Não há, e nem pode haver, cristianismo sem misericórdia. Mas o que é mesmo a misericórdia? É essa atenção que faz com que voltemos o nosso olhar para os que sofrem, os abandonados, os adoecidos? É a disposição sincera para o perdão, mesmo que já tenhamos perdoado outras tantas vezes? É o cultivo cuidadoso de nossa sensibilidade, de nossas fontes de compaixão, solidariedade e brandura? É o alargamento de nossa capacidade de amar, mesmo ali onde a experiência passada recomenda cautela? É um transbordamento que excede toda prudência? É certamente tudo isso e é mais ainda.

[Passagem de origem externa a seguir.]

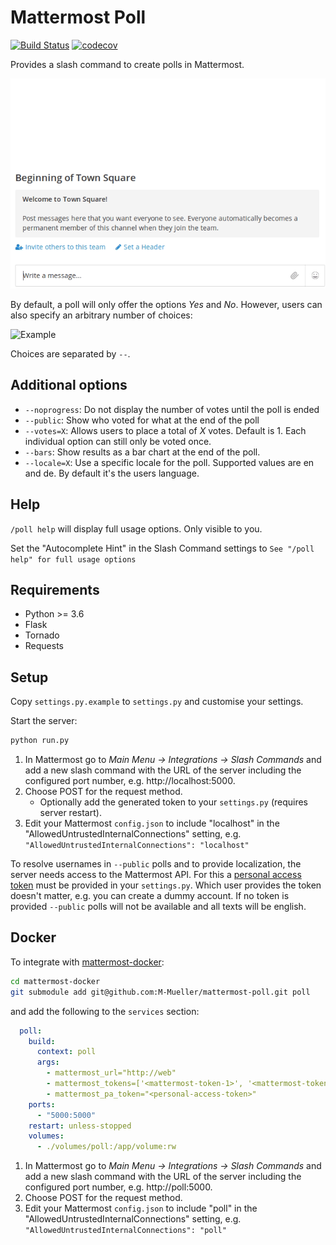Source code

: # Mattermost Poll

[![Build Status](https://travis-ci.com/M-Mueller/mattermost-poll.svg?branch=master)](https://travis-ci.com/M-Mueller/mattermost-poll) [![codecov](https://codecov.io/gh/M-Mueller/mattermost-poll/branch/master/graph/badge.svg)](https://codecov.io/gh/M-Mueller/mattermost-poll)

Provides a slash command to create polls in Mattermost.

![Example](/doc/example_yes_no.gif)

By default, a poll will only offer the options *Yes* and *No*. However, users can also specify an arbitrary number of choices:

![Example](/doc/example_colours.png)

Choices are separated by `--`.

## Additional options

- `--noprogress`: Do not display the number of votes until the poll is ended
- `--public`: Show who voted for what at the end of the poll
- `--votes=X`: Allows users to place a total of *X* votes. Default is 1. Each individual option can still only be voted once.
- `--bars`: Show results as a bar chart at the end of the poll.
- `--locale=X`: Use a specific locale for the poll. Supported values are en and de. By default it's the users language.

## Help

`/poll help` will display full usage options. Only visible to you.

Set the "Autocomplete Hint" in the Slash Command settings to `See "/poll help" for full usage options`

## Requirements

- Python >= 3.6
- Flask
- Tornado
- Requests

## Setup

Copy `settings.py.example` to `settings.py` and customise your settings.

Start the server:

```bash
python run.py
```

1. In Mattermost go to *Main Menu -> Integrations -> Slash Commands* and add a new slash command with the URL of the server including the configured port number, e.g. http://localhost:5000.
1. Choose POST for the request method.
    - Optionally add the generated token to your `settings.py` (requires server restart).
1. Edit your Mattermost `config.json` to include "localhost" in the "AllowedUntrustedInternalConnections" setting, e.g. `"AllowedUntrustedInternalConnections": "localhost"`

To resolve usernames in `--public` polls and to provide localization, the server needs access to the
Mattermost API. For this a [personal access token](https://docs.mattermost.com/developer/personal-access-tokens.html) must be provided in your `settings.py`. Which user provides the token doesn't matter, e.g. you can create a dummy account. If no token is provided `--public` polls will not be available and all texts will be english.

## Docker

To integrate with [mattermost-docker](https://github.com/mattermost/mattermost-docker):

```bash
cd mattermost-docker
git submodule add git@github.com:M-Mueller/mattermost-poll.git poll
```

and add the following to the `services` section:

```yaml
  poll:
    build:
      context: poll
      args:
        - mattermost_url="http://web"
        - mattermost_tokens=['<mattermost-token-1>', '<mattermost-token-2>']
        - mattermost_pa_token="<personal-access-token>"
    ports:
      - "5000:5000"
    restart: unless-stopped
    volumes:
      - ./volumes/poll:/app/volume:rw
```

1. In Mattermost go to *Main Menu -> Integrations -> Slash Commands* and add a new slash command with the URL of the server including the configured port number, e.g. http://poll:5000.
1. Choose POST for the request method.
1. Edit your Mattermost `config.json` to include "poll" in the "AllowedUntrustedInternalConnections" setting, e.g. `"AllowedUntrustedInternalConnections": "poll"`
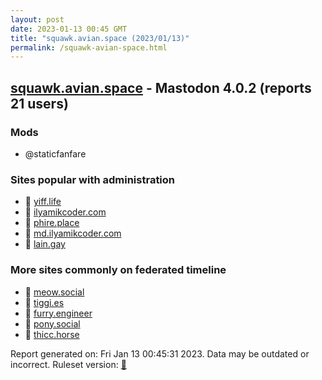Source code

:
 ```yaml
---
layout: post
date: 2023-01-13 00:45 GMT
title: "squawk.avian.space (2023/01/13)"
permalink: /squawk-avian-space.html
---
```


## [squawk.avian.space](https://squawk.avian.space) - Mastodon 4.0.2 (reports 21 users)

### Mods
 * @staticfanfare

### Sites popular with administration

* 🐘 [yiff.life](/yiff-life.html)
* 🐘 [ilyamikcoder.com](/ilyamikcoder-com.html)
* 🐘 [phire.place](/phire-place.html)
* 🐘 [md.ilyamikcoder.com](/md-ilyamikcoder-com.html)
* 🐘 [lain.gay](/lain-gay.html)

### More sites commonly on federated timeline

* 🐘 [meow.social](/meow-social.html)
* 🐘 [tiggi.es](/tiggi-es.html)
* 🐘 [furry.engineer](/furry-engineer.html)
* 🐘 [pony.social](/pony-social.html)
* 🐘 [thicc.horse](/thicc-horse.html)

Report generated on: Fri Jan 13 00:45:31 2023. Data may be outdated or incorrect.
Ruleset version: [🧁](/version-cupcake)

A misericórdia é de tal maneira um traço cristão que, quando ausente ou mesmo escassa, já não estamos em terreno cristão, já não se pode mais falar de cristianismo. Talvez a misericórdia seja o tesouro oculto do cristianismo. A encarnação, essa celebração da humanidade, de tudo o que ela comporta de miséria e grandeza, é o sinal de que há um traço divino, uma fagulha divina mesmo ali, sobretudo ali, onde não suspeitamos.
Não somos deuses, mesmo que tenhamos tentado e que continuemos a tentar. Somos cercados por limites que todos conhecemos e que zombam da nossa autossuficiência, do nosso orgulho. Somos frágeis, nenhuma fortaleza nos protege. Somos, não poucas vezes, inimigos de nós mesmos.
À vista disso, à maneira da raposa que se afasta das uvas, somos presa fácil do pessimismo, do descrédito na condição humana. Passamos a ser hábeis na descrença ou na destruição, céticos em relação a qualquer virtude e chamamos a nós mesmos de experientes.
Num e noutro caso, já não somos cristãos porque já não somos misericordiosos. A misericórdia vem dessa alegria mais profunda, desse chão estabelecido por Cristo, que tornou divina a causa humana, mesmo se afrontada, vilipendiada, ameaçada. Somos feitos uns para os outros, educamo-nos mutuamente. Somos, como diz São Paulo, destinados ao amor.
Misericórdia para com os nossos irmãos, e irmãos todos somos, e misericórdia para com nós mesmos todas as vezes, e são tantas, onde o orgulho ou o cinismo nos distraem da vida. Misericórdia para com cada um de nós, sempre que, distraídos da solidariedade e do amor, julgarmos impiedosamente. Misericórdia para com nós mesmo sempre que a dor alheia parecer justa ou merecida.
Misericórdia para com nós mesmos sempre que nos esquecermos que a encarnação é, uma vez mais, a celebração da vida, o cuidado onde a dor prevalece e a revolta ali onde as variadas formas de exclusão insistem em aviltar o humano.
E é da misericórdia, esse outro nome do amor, que o papa  Francisco nos lembra, recorrendo a Santo Ambrósio: “Onde se  trata de alargar a graça, Cristo lá está presente; quando se trata de exercitar o rigor, estão presentes apenas os ministros, mas Cristo está ausente”.